Lectins of B. cenocepacia: the BC2L family

As mentioned earlier, lectins are key actors in cell adhesion leading to infection and have proven to be interesting anti-adhesion and combination therapy targets. A prime example of these notions is how inhibiting the soluble lectins of P. aeruginosa with drug-like glycomimetics has led to biofilm disruption and enhanced susceptibility to antibiotics. (Sommer et al., 2018)

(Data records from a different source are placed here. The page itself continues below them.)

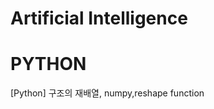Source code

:Artificial Intelligence
========================

# PYTHON
[Python] 구조의 재배열, numpy,reshape function
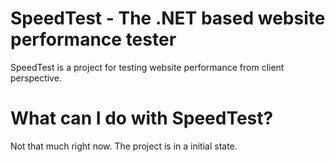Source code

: SpeedTest - The .NET based website performance tester
=========

SpeedTest is a project for testing website performance from client perspective.


What can I do with SpeedTest?
=========

Not that much right now. The project is in a initial state.

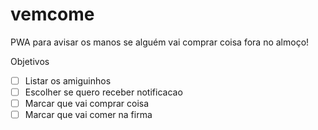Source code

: # vemcome
PWA para avisar os manos se alguém vai comprar coisa fora no almoço!

Objetivos

- [ ] Listar os amiguinhos
- [ ] Escolher se quero receber notificacao
- [ ] Marcar que vai comprar coisa
- [ ] Marcar que vai comer na firma

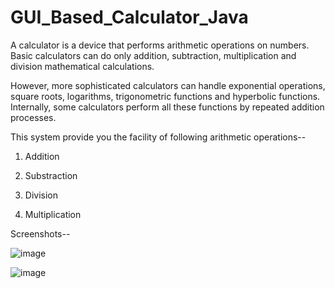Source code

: # GUI_Based_Calculator_Java

A calculator is a device that performs arithmetic operations on numbers. Basic calculators can do only addition, subtraction, multiplication and division mathematical calculations.

However, more sophisticated calculators can handle exponential operations, square roots, logarithms, trigonometric functions and hyperbolic functions. Internally, some calculators perform all these functions by repeated addition processes.

This system provide you the facility of following arithmetic operations--

1. Addition

2.  Substraction

3.  Division

4.  Multiplication

Screenshots--

![image](https://github.com/sparshag832/GUI_Based_Calculator_Java/assets/84582301/5d55b2ad-2dc1-4519-a9d4-f3d98a16997b)

![image](https://github.com/sparshag832/GUI_Based_Calculator_Java/assets/84582301/69b9f892-b814-4ca8-8d23-6d7394faba7e)
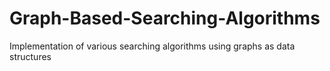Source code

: # Graph-Based-Searching-Algorithms
Implementation of various searching algorithms using graphs as data structures
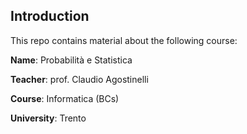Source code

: ## Introduction

This repo contains material about the following course:

**Name**: Probabilità e Statistica

**Teacher**: prof. Claudio Agostinelli

**Course**: Informatica (BCs)

**University**: Trento
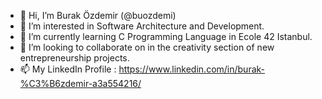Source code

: - 👋 Hi, I’m Burak Özdemir (@buozdemi)
- 👀 I’m interested in Software Architecture and Development.
- 🌱 I’m currently learning C Programming Language in Ecole 42 Istanbul.
- 💞️ I’m looking to collaborate on in the creativity section of new entrepreneurship projects.
- 📫 My LinkedIn Profile : https://www.linkedin.com/in/burak-%C3%B6zdemir-a3a554216/

<!---
For now, I will share my Ecole 42 Istanbul project codes with you.
--->

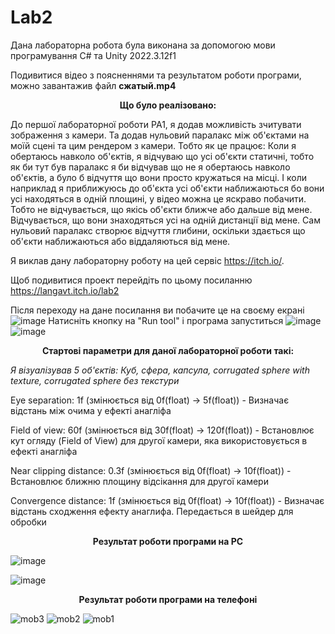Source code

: # Lab2

Дана лабораторна робота була виконана за допомогою мови програмування C# та Unity 2022.3.12f1

Подивитися відео з поясненнями та результатом роботи програми, можно завантажив файл **сжатый.mp4**

<div align="center">

**Що було реалізовано:**

</div>

До першої лабораторної роботи PA1, я додав можливість зчитувати зображення з камери.
Та додав нульовий паралакс між об'єктами на моїй сцені та цим рендером з камери. 
Тобто як це працює:
Коли я обертаюсь навколо об'єктів, я відчуваю що усі об'єкти статичні, тобто як би тут був паралакс я би відчував що не я обертаюсь навколо об'єктів, а було б відчуття що вони просто кружаться на місці. 
І коли наприклад я приближуюсь до об'єкта усі об'єкти наближаються бо вони усі находяться в одній площині, у відео можна це яскраво побачити. Тобто не відчувається, що якісь об'єкти ближче або дальше від мене. Відчувається, що вони знаходяться усі на одній дистанції від мене.
Сам нульовий паралакс створює відчуття глибини, оскільки здається що об'єкти наближаються або віддаляються від мене.

Я виклав дану лабораторну роботу на цей сервіс https://itch.io/. 

Щоб подивитися проект перейдіть по цьому посиланню https://langavt.itch.io/lab2

Після переходу на дане посилання ви побачите це на своєму екрані
![image](https://github.com/Vlad-vt/PA1/assets/65038865/5aa5fc87-6c2a-44cf-ac02-30e913380b0c)
Натисніть кнопку на "Run tool" і програма запуститься
![image](https://github.com/Vlad-vt/PA1/assets/65038865/fc8407a3-30e4-42ad-becd-9276440e22a1)
![image](https://github.com/Vlad-vt/PA1/assets/65038865/416d4d48-26ff-4a27-8254-ceb65e8744d3)

<div align="center">

**Стартові параметри для даної лабораторної роботи такі:**

</div>


_Я візуалізував 5 об'єктів: Куб, сфера, капсула, corrugated sphere with texture, corrugated sphere без текстури_


Eye separation: 1f (змінюється від 0f(float) -> 5f(float)) - Визначає відстань між очима у ефекті анагліфа 

Field of view: 60f (змінюється від 30f(float) -> 120f(float)) - Встановлює кут огляду (Field of View) для другої камери, яка використовується в ефекті анагліфа

Near clipping distance: 0.3f (змінюється від 0f(float) -> 10f(float)) - Встановлює ближню площину відсікання для другої камери

Convergence distance: 1f (змінюється від 0f(float) -> 10f(float)) - Визначає відстань сходження ефекту анаглифа. Передається в шейдер для обробки

<div align="center">

**Результат роботи програми на PC**

</div>

![image](https://github.com/Vlad-vt/PA2/assets/65038865/2a972c5a-559b-4d4d-98c7-6dea6e8c1ba9)

![image](https://github.com/Vlad-vt/PA2/assets/65038865/58fcd4ac-457c-409c-94b9-b2b8856fdda2)


<div align="center">

**Результат роботи програми на телефоні**

</div>

![mob3](https://github.com/Vlad-vt/PA2/assets/65038865/0f5680a6-8121-421c-887b-5272bbbd095e)
![mob2](https://github.com/Vlad-vt/PA2/assets/65038865/468ebff7-f2ab-4482-890b-d5f724323547)
![mob1](https://github.com/Vlad-vt/PA2/assets/65038865/52aeaef9-be50-45e3-a0d5-441b3cb6dd99)

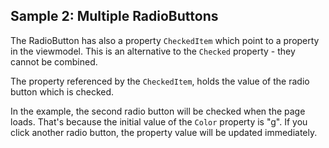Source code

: ## Sample 2: Multiple RadioButtons

The RadioButton has also a property `CheckedItem` which point to a property in the viewmodel. This is an alternative to the `Checked` property - 
they cannot be combined.

The property referenced by the `CheckedItem`, holds the value of the radio button which is checked. 

In the example, the second radio button will be checked when the page loads. That's because the initial value of the `Color` property is "g".
If you click another radio button, the property value will be updated immediately.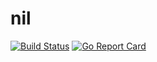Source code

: # nil

[![Build Status](https://travis-ci.org/chanyoung/nil.svg?branch=master)](https://travis-ci.org/chanyoung/nil)
[![Go Report Card](https://goreportcard.com/badge/github.com/chanyoung/nil)](https://goreportcard.com/report/github.com/chanyoung/nil)
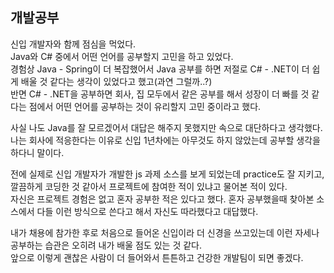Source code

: ## 개발공부

신입 개발자와 함께 점심을 먹었다.<br>
Java와 C# 중에서 어떤 언어를 공부할지 고민을 하고 있었다.<br>
경험상 Java - Spring이 더 복잡했어서 Java 공부를 하면 저절로 C# - .NET이 더 쉽게 배울 것 같다는 생각이 있었다고 했고(과연 그럴까..?)<br>
반면 C# - .NET을 공부하면 회사, 집 모두에서 같은 공부를 해서 성장이 더 빠를 것 같다는 점에서 어떤 언어를 공부하는 것이 유리할지 고민 중이라고 했다.<br>

사실 나도 Java를 잘 모르겠어서 대답은 해주지 못했지만 속으로 대단하다고 생각했다.<br>
나는 회사에 적응한다는 이유로 신입 1년차에는 아무것도 하지 않았는데 공부할 생각을 하다니 말이다.<br>

전에 실제로 신입 개발자가 개발한 js 과제 소스를 보게 되었는데 practice도 잘 지키고, 깔끔하게 코딩한 것 같아서 프로젝트에 참여한 적이 있냐고 물어본 적이 있다.<br>
자신은 프로젝트 경험은 없고 혼자 공부한 적은 있다고 했다. 혼자 공부했을때 찾아본 소스에서 다들 이런 방식으로 쓴다고 해서 자신도 따라했다고 대답했다.<br>

내가 채용에 참가한 후로 처음으로 들어온 신입이라 더 신경을 쓰고있는데 이런 자세나 공부하는 습관은 오히려 내가 배울 점도 있는 것 같다.<br>
앞으로 이렇게 괜찮은 사람이 더 들어와서 튼튼하고 건강한 개발팀이 되면 좋겠다.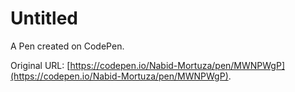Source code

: # Untitled

A Pen created on CodePen.

Original URL: [https://codepen.io/Nabid-Mortuza/pen/MWNPWgP](https://codepen.io/Nabid-Mortuza/pen/MWNPWgP).

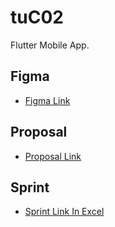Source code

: # tuC02

Flutter Mobile App.

## Figma
- [Figma Link](https://www.figma.com/file/TlMyW1LUdFQqf028shD2Rr/flutter-tuCO2?node-id=0:1&t=a2763HppioFYlmPG-1)

## Proposal
- [Proposal Link](https://docs.google.com/document/d/1HTsfgRYMmO_u_gPNXGMMnzkGo08BMbli/edit)

## Sprint
- [Sprint Link In Excel](https://docs.google.com/spreadsheets/d/1NmB3Lu6o21rG5ORa9ShZpbG6nfHVfJg6/edit#gid=597030378)

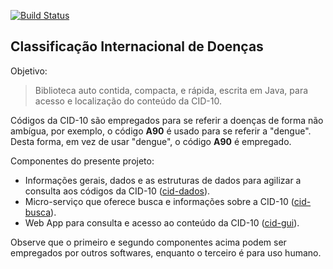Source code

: [![Build Status](https://travis-ci.com/kyriosdata/cid10.svg?branch=master)](https://travis-ci.com/kyriosdata/cid10)

## Classificação Internacional de Doenças 

Objetivo:

> Biblioteca auto contida, compacta, e rápida, escrita em Java,  para acesso e localização do conteúdo da CID-10.

Códigos da CID-10 são empregados para se referir a doenças de forma não ambígua, por exemplo, 
o código **A90** é usado para se referir a "dengue". Desta forma, em vez de usar "dengue", o código
**A90** é empregado.

Componentes do presente projeto:

- Informações gerais, dados e as estruturas de dados para agilizar a consulta aos códigos da CID-10 ([cid-dados](https://github.com/kyriosdata/cid10/tree/master/cid-dados)).
- Micro-serviço que oferece busca e informações sobre a CID-10 ([cid-busca](https://github.com/kyriosdata/cid10/tree/master/cid-busca)).
- Web App para consulta e acesso ao conteúdo da CID-10 ([cid-gui](https://github.com/kyriosdata/cid10/tree/master/cid-gui)).

Observe que o primeiro e segundo componentes acima podem ser empregados por outros softwares, enquanto o terceiro é para uso humano.

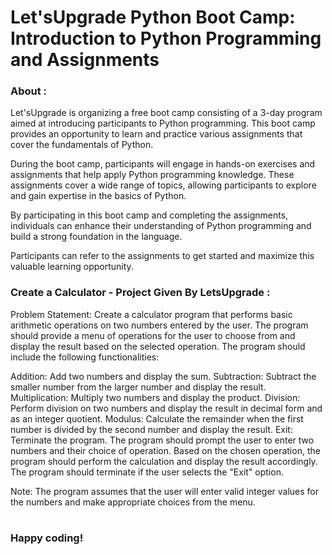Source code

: # Let'sUpgrade Python Boot Camp: Introduction to Python Programming and Assignments

### About :
Let'sUpgrade is organizing a free boot camp consisting of a 3-day program aimed at introducing participants to Python programming. This boot camp provides an opportunity to learn and practice various assignments that cover the fundamentals of Python.

During the boot camp, participants will engage in hands-on exercises and assignments that help apply Python programming knowledge. These assignments cover a wide range of topics, allowing participants to explore and gain expertise in the basics of Python.

By participating in this boot camp and completing the assignments, individuals can enhance their understanding of Python programming and build a strong foundation in the language.

Participants can refer to the assignments to get started and maximize this valuable learning opportunity.
### Create a Calculator - Project Given By LetsUpgrade :

Problem Statement: Create a calculator program that performs basic arithmetic operations on two numbers entered by the user. The program should provide a menu of operations for the user to choose from and display the result based on the selected operation. The program should include the following functionalities:

Addition: Add two numbers and display the sum.
Subtraction: Subtract the smaller number from the larger number and display the result.
Multiplication: Multiply two numbers and display the product.
Division: Perform division on two numbers and display the result in decimal form and as an integer quotient.
Modulus: Calculate the remainder when the first number is divided by the second number and display the result.
Exit: Terminate the program.
The program should prompt the user to enter two numbers and their choice of operation. Based on the chosen operation, the program should perform the calculation and display the result accordingly. The program should terminate if the user selects the "Exit" option.

Note: The program assumes that the user will enter valid integer values for the numbers and make appropriate choices from the menu.
# 
 ### Happy coding!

Connecting the dots between B. cenocepacia and P. aeruginosa is simple: both hold the same characteristics as MDR opportunistic pathogens, target the same populations, are considered critical lung pathogens, and have been extensively studied through the lens of CF-related research. Moreover, both have similar bio-machinery to establish chronic infection: they rely on quorum sensing, adhesion, phenotypic adaptation, biofilm formation and resistance to therapy. Therefore, screening the genome of B. cenocepacia and other BBC strains for putative lectins using P. aeruginosa’s heavily studied lectins as a template can be considered a reasonable venture. The search thus conducted identified four homologs of lecB on B. cenocepacia strain J2315. (Lameignere et al., 2008) The homologs were called BC2L(-A, -B, -C and -D). There are three genes in chromosome 2, coding for putative lectins A to C, and a final gene on chromosome 3, coding for putative lectin BC2L-D. Although a frameshift invalidated the gene coding for BC2L-D, it was valid in other strains.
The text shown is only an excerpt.